> **Problem statement**:
Omit the pictures while printing every entry below exactly as given.

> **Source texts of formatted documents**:
= Beginning of Section =

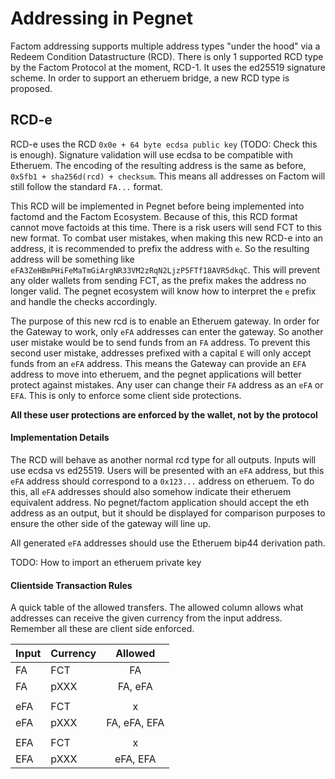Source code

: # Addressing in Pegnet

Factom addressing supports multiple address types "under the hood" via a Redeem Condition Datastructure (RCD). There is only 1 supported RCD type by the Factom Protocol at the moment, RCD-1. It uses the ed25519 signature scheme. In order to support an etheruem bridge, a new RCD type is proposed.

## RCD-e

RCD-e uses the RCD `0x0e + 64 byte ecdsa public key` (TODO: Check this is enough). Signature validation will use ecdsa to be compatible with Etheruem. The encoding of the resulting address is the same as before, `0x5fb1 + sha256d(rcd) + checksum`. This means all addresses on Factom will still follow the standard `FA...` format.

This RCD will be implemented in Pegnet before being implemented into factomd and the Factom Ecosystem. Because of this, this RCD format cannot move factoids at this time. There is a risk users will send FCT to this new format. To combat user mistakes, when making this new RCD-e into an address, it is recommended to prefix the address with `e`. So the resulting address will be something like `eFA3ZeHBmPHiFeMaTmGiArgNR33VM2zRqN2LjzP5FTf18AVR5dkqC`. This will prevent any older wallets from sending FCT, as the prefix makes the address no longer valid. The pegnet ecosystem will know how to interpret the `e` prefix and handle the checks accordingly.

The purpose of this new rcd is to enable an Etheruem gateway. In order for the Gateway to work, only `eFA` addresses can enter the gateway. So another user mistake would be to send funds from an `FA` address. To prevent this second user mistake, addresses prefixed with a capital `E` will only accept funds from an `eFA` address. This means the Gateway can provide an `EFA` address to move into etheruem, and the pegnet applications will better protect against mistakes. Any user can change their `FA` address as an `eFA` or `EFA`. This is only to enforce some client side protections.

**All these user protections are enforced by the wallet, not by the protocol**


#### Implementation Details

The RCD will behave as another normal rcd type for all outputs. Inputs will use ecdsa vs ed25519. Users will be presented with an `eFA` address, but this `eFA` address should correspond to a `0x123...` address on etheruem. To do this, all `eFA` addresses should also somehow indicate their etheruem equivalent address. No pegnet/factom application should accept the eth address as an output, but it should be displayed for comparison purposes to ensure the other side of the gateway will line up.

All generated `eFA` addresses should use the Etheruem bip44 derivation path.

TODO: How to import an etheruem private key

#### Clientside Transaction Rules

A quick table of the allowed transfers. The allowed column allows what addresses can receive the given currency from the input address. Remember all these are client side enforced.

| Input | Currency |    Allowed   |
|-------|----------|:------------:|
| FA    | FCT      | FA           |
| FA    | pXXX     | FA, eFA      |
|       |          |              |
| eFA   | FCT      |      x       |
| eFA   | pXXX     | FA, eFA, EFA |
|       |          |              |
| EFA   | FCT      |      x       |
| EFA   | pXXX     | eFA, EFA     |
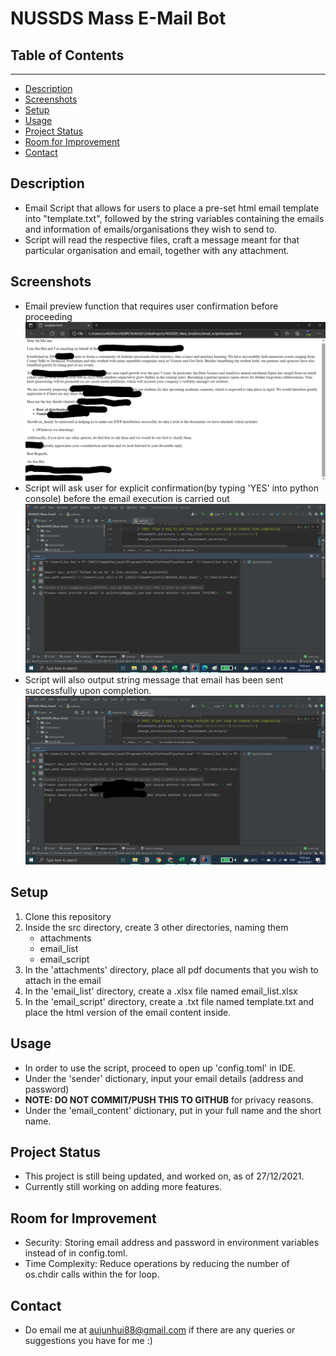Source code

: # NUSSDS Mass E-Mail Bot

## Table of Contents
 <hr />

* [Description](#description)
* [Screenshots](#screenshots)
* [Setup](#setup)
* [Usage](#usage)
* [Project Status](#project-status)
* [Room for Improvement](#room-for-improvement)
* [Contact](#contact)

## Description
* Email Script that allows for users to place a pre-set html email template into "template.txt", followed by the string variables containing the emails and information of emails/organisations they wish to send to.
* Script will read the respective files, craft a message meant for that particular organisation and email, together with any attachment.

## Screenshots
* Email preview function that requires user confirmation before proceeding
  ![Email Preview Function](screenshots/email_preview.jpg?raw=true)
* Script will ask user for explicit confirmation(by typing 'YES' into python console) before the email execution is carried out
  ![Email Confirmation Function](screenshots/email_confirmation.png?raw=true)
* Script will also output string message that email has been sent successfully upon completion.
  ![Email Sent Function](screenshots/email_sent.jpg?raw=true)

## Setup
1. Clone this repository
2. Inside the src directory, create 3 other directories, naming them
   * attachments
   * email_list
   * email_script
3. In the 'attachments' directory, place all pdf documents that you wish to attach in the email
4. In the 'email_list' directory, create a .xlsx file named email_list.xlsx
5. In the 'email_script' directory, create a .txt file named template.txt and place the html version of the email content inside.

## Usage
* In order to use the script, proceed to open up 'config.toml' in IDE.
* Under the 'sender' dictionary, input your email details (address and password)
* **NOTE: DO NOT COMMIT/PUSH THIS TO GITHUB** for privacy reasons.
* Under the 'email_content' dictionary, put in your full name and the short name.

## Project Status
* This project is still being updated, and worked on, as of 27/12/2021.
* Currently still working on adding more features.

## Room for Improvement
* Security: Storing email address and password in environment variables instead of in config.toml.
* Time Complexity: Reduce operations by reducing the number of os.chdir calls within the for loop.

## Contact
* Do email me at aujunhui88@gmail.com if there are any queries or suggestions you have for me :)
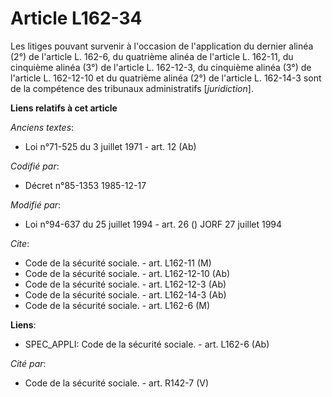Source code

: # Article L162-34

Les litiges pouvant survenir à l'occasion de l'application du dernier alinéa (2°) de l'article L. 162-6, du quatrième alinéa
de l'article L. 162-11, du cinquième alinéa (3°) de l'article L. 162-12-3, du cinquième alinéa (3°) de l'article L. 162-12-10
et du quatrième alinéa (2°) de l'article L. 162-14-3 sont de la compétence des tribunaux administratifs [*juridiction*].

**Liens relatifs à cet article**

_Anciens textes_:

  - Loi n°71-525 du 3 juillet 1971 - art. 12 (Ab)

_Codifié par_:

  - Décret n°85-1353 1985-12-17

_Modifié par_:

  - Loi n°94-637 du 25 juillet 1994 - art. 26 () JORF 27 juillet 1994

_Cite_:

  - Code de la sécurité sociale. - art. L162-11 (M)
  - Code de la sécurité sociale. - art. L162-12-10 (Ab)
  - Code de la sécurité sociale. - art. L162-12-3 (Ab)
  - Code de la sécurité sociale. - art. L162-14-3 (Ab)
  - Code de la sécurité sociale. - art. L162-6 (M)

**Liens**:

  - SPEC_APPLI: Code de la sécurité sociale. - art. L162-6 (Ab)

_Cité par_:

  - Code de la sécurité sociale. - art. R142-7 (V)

= End of Section =

> **Solved problem**:
Source code

: # Addressing in Pegnet

Factom addressing supports multiple address types "under the hood" via a Redeem Condition Datastructure (RCD). There is only 1 supported RCD type by the Factom Protocol at the moment, RCD-1. It uses the ed25519 signature scheme. In order to support an etheruem bridge, a new RCD type is proposed.

## RCD-e

RCD-e uses the RCD `0x0e + 64 byte ecdsa public key` (TODO: Check this is enough). Signature validation will use ecdsa to be compatible with Etheruem. The encoding of the resulting address is the same as before, `0x5fb1 + sha256d(rcd) + checksum`. This means all addresses on Factom will still follow the standard `FA...` format.

This RCD will be implemented in Pegnet before being implemented into factomd and the Factom Ecosystem. Because of this, this RCD format cannot move factoids at this time. There is a risk users will send FCT to this new format. To combat user mistakes, when making this new RCD-e into an address, it is recommended to prefix the address with `e`. So the resulting address will be something like `eFA3ZeHBmPHiFeMaTmGiArgNR33VM2zRqN2LjzP5FTf18AVR5dkqC`. This will prevent any older wallets from sending FCT, as the prefix makes the address no longer valid. The pegnet ecosystem will know how to interpret the `e` prefix and handle the checks accordingly.

The purpose of this new rcd is to enable an Etheruem gateway. In order for the Gateway to work, only `eFA` addresses can enter the gateway. So another user mistake would be to send funds from an `FA` address. To prevent this second user mistake, addresses prefixed with a capital `E` will only accept funds from an `eFA` address. This means the Gateway can provide an `EFA` address to move into etheruem, and the pegnet applications will better protect against mistakes. Any user can change their `FA` address as an `eFA` or `EFA`. This is only to enforce some client side protections.

**All these user protections are enforced by the wallet, not by the protocol**


#### Implementation Details

The RCD will behave as another normal rcd type for all outputs. Inputs will use ecdsa vs ed25519. Users will be presented with an `eFA` address, but this `eFA` address should correspond to a `0x123...` address on etheruem. To do this, all `eFA` addresses should also somehow indicate their etheruem equivalent address. No pegnet/factom application should accept the eth address as an output, but it should be displayed for comparison purposes to ensure the other side of the gateway will line up.

All generated `eFA` addresses should use the Etheruem bip44 derivation path.

TODO: How to import an etheruem private key

#### Clientside Transaction Rules

A quick table of the allowed transfers. The allowed column allows what addresses can receive the given currency from the input address. Remember all these are client side enforced.

| Input | Currency |    Allowed   |
|-------|----------|:------------:|
| FA    | FCT      | FA           |
| FA    | pXXX     | FA, eFA      |
|       |          |              |
| eFA   | FCT      |      x       |
| eFA   | pXXX     | FA, eFA, EFA |
|       |          |              |
| EFA   | FCT      |      x       |
| EFA   | pXXX     | eFA, EFA     |
Source code

: # NUSSDS Mass E-Mail Bot

## Table of Contents
 <hr />

* [Description](#description)
* [Screenshots](#screenshots)
* [Setup](#setup)
* [Usage](#usage)
* [Project Status](#project-status)
* [Room for Improvement](#room-for-improvement)
* [Contact](#contact)

## Description
* Email Script that allows for users to place a pre-set html email template into "template.txt", followed by the string variables containing the emails and information of emails/organisations they wish to send to.
* Script will read the respective files, craft a message meant for that particular organisation and email, together with any attachment.

## Screenshots
* Email preview function that requires user confirmation before proceeding
  ![Email Preview Function](screenshots/email_preview.jpg?raw=true)
* Script will ask user for explicit confirmation(by typing 'YES' into python console) before the email execution is carried out
  ![Email Confirmation Function](screenshots/email_confirmation.png?raw=true)
* Script will also output string message that email has been sent successfully upon completion.
  ![Email Sent Function](screenshots/email_sent.jpg?raw=true)

## Setup
1. Clone this repository
2. Inside the src directory, create 3 other directories, naming them
   * attachments
   * email_list
   * email_script
3. In the 'attachments' directory, place all pdf documents that you wish to attach in the email
4. In the 'email_list' directory, create a .xlsx file named email_list.xlsx
5. In the 'email_script' directory, create a .txt file named template.txt and place the html version of the email content inside.

## Usage
* In order to use the script, proceed to open up 'config.toml' in IDE.
* Under the 'sender' dictionary, input your email details (address and password)
* **NOTE: DO NOT COMMIT/PUSH THIS TO GITHUB** for privacy reasons.
* Under the 'email_content' dictionary, put in your full name and the short name.

## Project Status
* This project is still being updated, and worked on, as of 27/12/2021.
* Currently still working on adding more features.

## Room for Improvement
* Security: Storing email address and password in environment variables instead of in config.toml.
* Time Complexity: Reduce operations by reducing the number of os.chdir calls within the for loop.

## Contact
* Do email me at aujunhui88@gmail.com if there are any queries or suggestions you have for me :)
Source code

: # Article L162-34

Les litiges pouvant survenir à l'occasion de l'application du dernier alinéa (2°) de l'article L. 162-6, du quatrième alinéa
de l'article L. 162-11, du cinquième alinéa (3°) de l'article L. 162-12-3, du cinquième alinéa (3°) de l'article L. 162-12-10
et du quatrième alinéa (2°) de l'article L. 162-14-3 sont de la compétence des tribunaux administratifs [*juridiction*].

**Liens relatifs à cet article**

_Anciens textes_:

  - Loi n°71-525 du 3 juillet 1971 - art. 12 (Ab)

_Codifié par_:

  - Décret n°85-1353 1985-12-17

_Modifié par_:

  - Loi n°94-637 du 25 juillet 1994 - art. 26 () JORF 27 juillet 1994

_Cite_:

  - Code de la sécurité sociale. - art. L162-11 (M)
  - Code de la sécurité sociale. - art. L162-12-10 (Ab)
  - Code de la sécurité sociale. - art. L162-12-3 (Ab)
  - Code de la sécurité sociale. - art. L162-14-3 (Ab)
  - Code de la sécurité sociale. - art. L162-6 (M)

**Liens**:

  - SPEC_APPLI: Code de la sécurité sociale. - art. L162-6 (Ab)

_Cité par_:

  - Code de la sécurité sociale. - art. R142-7 (V)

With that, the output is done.